This function is called if the connection is closed while we are reading from the socket.

    void selfdestruct() { destruct(this_object()); }

This function is called when the program is instantiated. It is used to set up data the way we want it. Extra arguments to clone() will be sent to this function. In this case it is the object representing the new connection.

    void create(object f)
    {
        socket::assign(f);
We insert the data from the file f into 'socket'.

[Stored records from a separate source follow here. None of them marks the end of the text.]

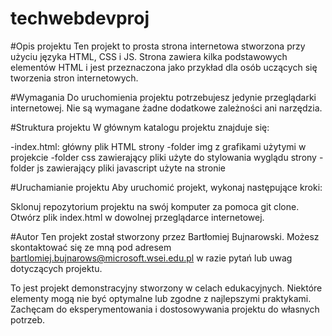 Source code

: ﻿# techwebdevproj

#Opis projektu
Ten projekt to prosta strona internetowa stworzona przy użyciu języka HTML, CSS i JS. Strona zawiera kilka podstawowych elementów HTML i jest przeznaczona jako przykład dla osób uczących się tworzenia stron internetowych.

#Wymagania
Do uruchomienia projektu potrzebujesz jedynie przeglądarki internetowej. Nie są wymagane żadne dodatkowe zależności ani narzędzia.

#Struktura projektu
W głównym katalogu projektu znajduje się:

-index.html: główny plik HTML strony
-folder img z grafikami użytymi w projekcie
-folder css zawierający pliki użyte do stylowania wyglądu strony
-folder js zawierający pliki javascript użyte na stronie

#Uruchamianie projektu
Aby uruchomić projekt, wykonaj następujące kroki:

Sklonuj repozytorium projektu na swój komputer za pomoca git clone.
Otwórz plik index.html w dowolnej przeglądarce internetowej.

#Autor
Ten projekt został stworzony przez Bartłomiej Bujnarowski. Możesz skontaktować się ze mną pod adresem bartlomiej.bujnarows@microsoft.wsei.edu.pl w razie pytań lub uwag dotyczących projektu.


To jest projekt demonstracyjny stworzony w celach edukacyjnych. Niektóre elementy mogą nie być optymalne lub zgodne z najlepszymi praktykami. Zachęcam do eksperymentowania i dostosowywania projektu do własnych potrzeb.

        socket::set_nonblocking(read_callback,0,selfdestruct);
Then we set up the callback functions and sets the file nonblocking. Nonblocking mode means that read() and write() will rather return that wait for I/O to finish. Then we sit back and wait for read_callback to be called.

    }
End of create()

};
End of the new class.

Next we define the function called when someone connects.

void accept_callback()
{
    object tmp_output;
This creates a local variable of type 'object'. An object variable can contain a clone of any program. Pike does not consider clones of different programs different types. This also means that function calls to objects have to be resolved at run time.

    tmp_output=accept();
The function accept clones a Stdio.File and makes this equal to the newly connected socket.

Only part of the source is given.